Again. I get the same error message! at user count 490

2007.01.11 09:00:14 org.jivesoftware.wildfire.net.BlockingAcceptingMode.run(BlockingAcceptingMode.ja va:62) Trouble accepting connection

java.lang.OutOfMemoryError: unable to create new native thread

at java.lang.Thread.start0(Native Method)

at java.lang.Thread.start(Thread.java:574)

at org.jivesoftware.wildfire.net.BlockingAcceptingMode.run(BlockingAcceptingMode.j ava:52)

at org.jivesoftware.wildfire.net.SocketAcceptThread.run(SocketAcceptThread.java:11 1)

What is the deal with this. My ulimit is currently at 4096, my Xms is 512m, my Xmx is 1500m… Why am Istill getting these errors???

jeff

I THINK I MIGHT HAVE FOUND A BUG in 3.0.0. It isn;t shutting off the ports it usees to authenticate the users in Novell EDIR (LDAP) Ihave currently 1300 Active LDAPconnections.

Message was edited by: jeff_garner

Jeff,

LDAP not shutting down the ports would be a huge problem and is likely the cause of the OOM. The LDAP code was updated a lot for 3.1 – any chance you could test with that release to see if the problem is resolved? Otherwise I’'d like to get it fixed ASAP.

Thanks,

Matt

Currently I cannot upgrade the server that is in production, however I AM going to download the 311 code for the test box and find a load test script or or something to get this running. Currently I have taken my ulimits and increased the file descriptor to 10490 and given the -H value unlimited.
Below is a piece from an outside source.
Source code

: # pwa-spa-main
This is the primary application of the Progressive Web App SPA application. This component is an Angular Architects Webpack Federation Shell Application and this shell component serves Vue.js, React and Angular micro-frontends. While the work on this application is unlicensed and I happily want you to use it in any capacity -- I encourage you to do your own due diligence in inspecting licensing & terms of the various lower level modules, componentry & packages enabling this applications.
I have turned the max mem lock down to 4, decreased the amount of process per user, wanting a refreshing of all connections. Hopefully this will facilitate the cure for what ails the server. Not sure if it will resolve or not, but it seems that with every tweak I get a little closer. The magic number of users was 492, I currently have 502 users logged in and I do not have that error message.

As soon as I get the problem with production stable, moving to the test box to d/l 311 or 32, and test it. Know of any good load testers that will simulate 5000 to 10000 users?

Jeff

Hi Jeff,

ah, an old Wildfire version and LDAP. So you FOUND A BUG in 3.0.0. It isn;t shutting off the ports it usees to authenticate the users in Novell EDIR (LDAP) Ihave currently 1300 Active LDAPconnections.
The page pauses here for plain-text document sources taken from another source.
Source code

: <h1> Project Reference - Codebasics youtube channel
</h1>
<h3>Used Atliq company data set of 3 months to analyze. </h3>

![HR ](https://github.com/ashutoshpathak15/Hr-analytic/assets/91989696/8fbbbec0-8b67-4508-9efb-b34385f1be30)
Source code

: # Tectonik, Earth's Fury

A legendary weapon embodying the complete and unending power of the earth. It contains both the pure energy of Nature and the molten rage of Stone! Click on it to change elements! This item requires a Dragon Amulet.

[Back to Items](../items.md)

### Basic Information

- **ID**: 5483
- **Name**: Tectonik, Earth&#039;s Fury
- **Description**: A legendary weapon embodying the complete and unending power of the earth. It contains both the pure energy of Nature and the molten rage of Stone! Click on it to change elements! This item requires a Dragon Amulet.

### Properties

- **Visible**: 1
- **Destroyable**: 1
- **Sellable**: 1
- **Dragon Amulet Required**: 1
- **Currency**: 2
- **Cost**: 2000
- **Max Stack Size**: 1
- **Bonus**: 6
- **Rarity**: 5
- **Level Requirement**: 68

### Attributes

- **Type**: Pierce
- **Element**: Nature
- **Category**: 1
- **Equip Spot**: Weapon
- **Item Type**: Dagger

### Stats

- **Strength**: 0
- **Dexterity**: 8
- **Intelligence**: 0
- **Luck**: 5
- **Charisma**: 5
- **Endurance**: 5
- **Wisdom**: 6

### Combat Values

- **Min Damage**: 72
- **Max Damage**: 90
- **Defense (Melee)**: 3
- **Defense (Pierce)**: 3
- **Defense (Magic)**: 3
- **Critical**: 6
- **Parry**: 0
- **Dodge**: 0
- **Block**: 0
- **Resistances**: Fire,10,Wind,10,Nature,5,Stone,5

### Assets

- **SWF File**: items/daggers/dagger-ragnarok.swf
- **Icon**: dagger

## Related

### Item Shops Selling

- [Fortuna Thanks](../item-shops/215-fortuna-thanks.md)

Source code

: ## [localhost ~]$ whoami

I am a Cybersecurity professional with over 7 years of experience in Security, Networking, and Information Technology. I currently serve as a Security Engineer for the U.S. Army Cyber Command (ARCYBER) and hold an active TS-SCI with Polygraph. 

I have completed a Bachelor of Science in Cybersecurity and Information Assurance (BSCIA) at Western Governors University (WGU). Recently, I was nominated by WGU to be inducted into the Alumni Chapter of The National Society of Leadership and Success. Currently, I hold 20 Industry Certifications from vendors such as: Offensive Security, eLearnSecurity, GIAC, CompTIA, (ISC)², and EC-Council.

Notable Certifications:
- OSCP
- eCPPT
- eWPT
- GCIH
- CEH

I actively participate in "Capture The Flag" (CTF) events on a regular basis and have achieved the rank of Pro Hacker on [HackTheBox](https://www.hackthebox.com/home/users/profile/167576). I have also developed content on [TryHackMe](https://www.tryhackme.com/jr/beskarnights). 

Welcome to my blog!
Did you already take a look at http://www.igniterealtime.org/forum/thread.jspa?messageID=127516 ? To make it short I did post there:

  1. So I wonder if it would help do set “” to disable it completely, the auth and all other connections should be closed immediately.

Pat did reply:

Disabling the LDAP pooling did the trick!

LG

Sorry no, I did not attempt to search the forms. A short-sighted reaction on my part. As I see several time_waits in the netstat -a|grep ldap list Iam monitoring, I will put this into place.

Also, was reading on Sun’'s webiste and wanted to get someones opinion on this.
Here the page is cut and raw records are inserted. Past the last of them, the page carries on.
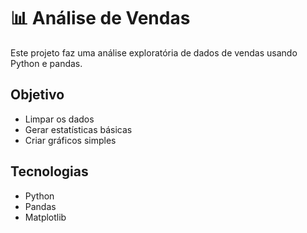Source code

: # 📊 Análise de Vendas

Este projeto faz uma análise exploratória de dados de vendas usando Python e pandas.

## Objetivo

- Limpar os dados
- Gerar estatísticas básicas
- Criar gráficos simples

## Tecnologias

- Python
- Pandas
- Matplotlib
Icurrently have -Xms=512m -Xmx=1500m. I believe it was you LG, that suggested I drop Xmx to 1300, which Iwill do. As this is dual proc 64 bit system, I believe it was also suggested to put -XX:UseParrallelGC in as well. The question that I have is what impact do you think putting -XX:PermSize=128m -XX:MaxPermSize=128m will have? Unlike Pat in the other thread, I have 4 gb of Ram, so I have a little extra to play with, however Iwant to make as many positive corrections on the next server bounce as possible, to minimize the impact to the 500 users that have already migrated. I do not know if you monitor this thread at night, so if I do not see a reply by 5am cst I will implement :

Xmx1300, permsize, maxpermsize, connectionpooling false, and ParrallelGC… Or if anyone else has a suggestion before LG can get back to me, please reply on the thread, at this point I am looking for any helpful advice.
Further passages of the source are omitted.